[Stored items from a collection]
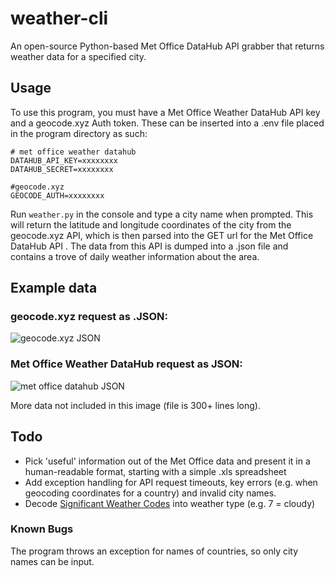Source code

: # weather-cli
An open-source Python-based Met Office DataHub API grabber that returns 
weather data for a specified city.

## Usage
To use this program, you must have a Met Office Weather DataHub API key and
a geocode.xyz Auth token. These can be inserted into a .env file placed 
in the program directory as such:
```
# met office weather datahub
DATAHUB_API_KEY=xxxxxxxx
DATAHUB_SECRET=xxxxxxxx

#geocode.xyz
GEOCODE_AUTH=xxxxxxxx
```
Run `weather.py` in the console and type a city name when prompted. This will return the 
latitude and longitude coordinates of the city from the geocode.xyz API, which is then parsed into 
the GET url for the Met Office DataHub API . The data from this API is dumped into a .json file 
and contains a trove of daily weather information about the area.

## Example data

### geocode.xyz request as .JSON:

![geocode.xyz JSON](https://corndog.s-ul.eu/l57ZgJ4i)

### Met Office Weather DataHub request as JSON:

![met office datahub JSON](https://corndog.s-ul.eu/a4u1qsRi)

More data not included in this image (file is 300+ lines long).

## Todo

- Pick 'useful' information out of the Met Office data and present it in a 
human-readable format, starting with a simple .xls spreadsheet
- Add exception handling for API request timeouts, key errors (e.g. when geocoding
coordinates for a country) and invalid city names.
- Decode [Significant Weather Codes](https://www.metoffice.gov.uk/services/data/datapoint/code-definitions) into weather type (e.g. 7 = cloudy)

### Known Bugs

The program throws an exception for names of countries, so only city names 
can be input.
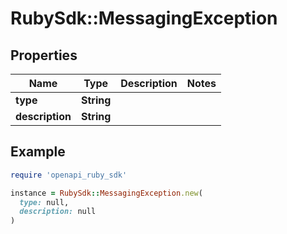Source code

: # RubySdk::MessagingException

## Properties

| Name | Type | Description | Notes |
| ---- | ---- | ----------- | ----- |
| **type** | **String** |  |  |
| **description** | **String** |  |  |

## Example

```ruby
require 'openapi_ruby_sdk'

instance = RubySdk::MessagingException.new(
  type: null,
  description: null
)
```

==

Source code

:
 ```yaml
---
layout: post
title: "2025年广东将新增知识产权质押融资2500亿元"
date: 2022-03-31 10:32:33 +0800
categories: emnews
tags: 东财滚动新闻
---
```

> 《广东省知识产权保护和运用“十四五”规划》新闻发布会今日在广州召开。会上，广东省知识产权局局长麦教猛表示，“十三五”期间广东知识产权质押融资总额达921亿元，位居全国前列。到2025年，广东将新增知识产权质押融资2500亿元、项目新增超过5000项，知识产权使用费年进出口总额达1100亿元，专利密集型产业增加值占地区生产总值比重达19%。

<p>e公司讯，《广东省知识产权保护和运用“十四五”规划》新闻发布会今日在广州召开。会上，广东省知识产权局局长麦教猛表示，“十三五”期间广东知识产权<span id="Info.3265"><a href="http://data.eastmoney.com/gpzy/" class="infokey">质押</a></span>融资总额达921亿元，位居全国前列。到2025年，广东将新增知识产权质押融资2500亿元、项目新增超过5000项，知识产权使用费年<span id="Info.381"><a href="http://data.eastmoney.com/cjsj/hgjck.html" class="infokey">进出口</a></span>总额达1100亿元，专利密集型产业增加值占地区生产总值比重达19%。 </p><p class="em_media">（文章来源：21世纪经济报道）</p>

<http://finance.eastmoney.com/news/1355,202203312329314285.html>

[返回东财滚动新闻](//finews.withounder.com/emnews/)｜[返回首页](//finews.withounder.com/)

**What the task requires:** Lines that contain "corndog" are to be copied from the records above.

**Reply:**
![geocode.xyz JSON](https://corndog.s-ul.eu/l57ZgJ4i)
![met office datahub JSON](https://corndog.s-ul.eu/a4u1qsRi)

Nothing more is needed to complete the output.